If lorazepam is to be used together with other drugs acting on the CNS, careful consideration should be given to the pharmacology of the agents to be employed because of the possible potentiation of drug effects. The benzodiazepines, including Ativan (lorazepam), produce additive CNS depressant effects, when administered with other CNS depressants such as barbiturates, antipsychotics, sedative/hypnotics, anxiolytics, antidepressants, narcotic analgesics, sedative antihistamines, anticonvulsants, anesthetics and alcohol.
Due to additive CNS depressant effect, the concomitant use of benzodiazepines, including ATIVAN, and opioids increases the risk of profound sedation, respiratory depression, coma, and death. Reserve concomitant prescribing of these drugs for use in patients for whom alternative treatment options are inadequate. Limit dosages and durations of concomitant use of benzodiazepines and opioids to the minimum required. Follow patients closely for respiratory depression and sedation (see WARNINGS - Risks from concomitant use of opioids and benzodiazepines).
There have been reports of apnea, coma, bradycardia, heart arrest, and death with the concomitant use of lorazepam injection and haloperidol.
Concomitant use of clozapine and lorazepam may produce marked sedation, excessive salivation, and ataxia.
Concurrent administration of lorazepam with valproate may result in increased plasma concentrations and reduced clearance of lorazepam.

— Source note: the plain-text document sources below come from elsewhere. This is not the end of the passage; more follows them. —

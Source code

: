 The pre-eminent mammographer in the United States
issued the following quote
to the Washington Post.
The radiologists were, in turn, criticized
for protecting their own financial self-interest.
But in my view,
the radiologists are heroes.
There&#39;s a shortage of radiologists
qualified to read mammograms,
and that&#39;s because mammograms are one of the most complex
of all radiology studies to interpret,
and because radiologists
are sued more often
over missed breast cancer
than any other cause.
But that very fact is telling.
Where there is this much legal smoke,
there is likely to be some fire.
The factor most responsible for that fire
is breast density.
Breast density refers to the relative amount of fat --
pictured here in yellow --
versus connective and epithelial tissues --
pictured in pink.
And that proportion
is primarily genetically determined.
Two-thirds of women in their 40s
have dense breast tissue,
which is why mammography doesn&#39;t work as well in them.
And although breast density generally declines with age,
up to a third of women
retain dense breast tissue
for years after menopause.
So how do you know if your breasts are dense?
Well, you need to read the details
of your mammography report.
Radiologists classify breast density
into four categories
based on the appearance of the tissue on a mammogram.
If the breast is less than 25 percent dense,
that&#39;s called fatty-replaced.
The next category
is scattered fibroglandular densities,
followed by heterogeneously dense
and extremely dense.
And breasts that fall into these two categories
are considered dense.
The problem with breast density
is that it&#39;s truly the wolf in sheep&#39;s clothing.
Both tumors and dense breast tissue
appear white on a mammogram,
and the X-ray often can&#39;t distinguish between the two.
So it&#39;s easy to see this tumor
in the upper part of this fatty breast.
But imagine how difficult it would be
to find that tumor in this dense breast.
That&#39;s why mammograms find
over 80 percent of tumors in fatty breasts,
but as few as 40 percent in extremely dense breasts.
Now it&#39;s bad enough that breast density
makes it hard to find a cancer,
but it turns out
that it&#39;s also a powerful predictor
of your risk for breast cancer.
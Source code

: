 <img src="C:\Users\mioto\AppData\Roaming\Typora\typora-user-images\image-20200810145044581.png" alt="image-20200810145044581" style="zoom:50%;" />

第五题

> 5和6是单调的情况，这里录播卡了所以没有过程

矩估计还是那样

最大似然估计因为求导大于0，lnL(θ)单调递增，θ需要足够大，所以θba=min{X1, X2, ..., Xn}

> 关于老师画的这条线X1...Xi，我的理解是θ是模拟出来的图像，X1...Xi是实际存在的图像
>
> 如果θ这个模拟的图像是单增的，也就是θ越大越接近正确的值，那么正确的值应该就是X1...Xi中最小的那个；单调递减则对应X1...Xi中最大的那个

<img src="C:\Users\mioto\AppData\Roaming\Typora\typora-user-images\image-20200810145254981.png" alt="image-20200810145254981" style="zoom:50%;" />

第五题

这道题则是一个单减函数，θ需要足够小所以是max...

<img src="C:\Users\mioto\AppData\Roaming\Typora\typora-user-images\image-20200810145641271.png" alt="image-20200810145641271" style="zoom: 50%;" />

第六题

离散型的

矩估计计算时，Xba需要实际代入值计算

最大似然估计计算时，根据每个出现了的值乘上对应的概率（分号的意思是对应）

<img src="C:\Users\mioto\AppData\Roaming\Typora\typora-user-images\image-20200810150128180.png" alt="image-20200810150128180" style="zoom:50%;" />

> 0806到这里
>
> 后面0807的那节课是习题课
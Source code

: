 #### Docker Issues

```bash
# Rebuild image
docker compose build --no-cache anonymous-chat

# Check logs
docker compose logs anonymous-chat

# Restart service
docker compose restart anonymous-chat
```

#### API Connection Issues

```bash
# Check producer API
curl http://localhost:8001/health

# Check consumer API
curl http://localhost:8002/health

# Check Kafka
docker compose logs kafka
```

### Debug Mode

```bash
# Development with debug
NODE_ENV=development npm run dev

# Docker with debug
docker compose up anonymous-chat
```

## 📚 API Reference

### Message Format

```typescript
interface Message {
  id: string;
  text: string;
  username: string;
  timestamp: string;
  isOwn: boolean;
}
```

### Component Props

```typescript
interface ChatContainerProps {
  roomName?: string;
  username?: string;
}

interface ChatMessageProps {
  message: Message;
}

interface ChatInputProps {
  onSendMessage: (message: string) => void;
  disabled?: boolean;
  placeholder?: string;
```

Lorazepam dosage should be reduced to approximately 50% when co-administered with valproate.
Concurrent administration of lorazepam with probenecid may result in a more rapid onset or prolonged effect of lorazepam due to increased half-life and decreased total clearance.
Lorazepam dosage needs to be reduced by approximately 50% when co-administered with probenecid.
Administration of theophylline or aminophylline may reduce the sedative effects of benzodiazepines, including lorazepam.
Ativan (lorazepam) produces depression of the CNS when administered with ethyl alcohol, phenothiazines, barbiturates, MAO inhibitors and other antidepressants. When scopolamine is used concomitantly with injectable lorazepam, an increased incidence of sedation, hallucinations and irrational behaviour has been observed.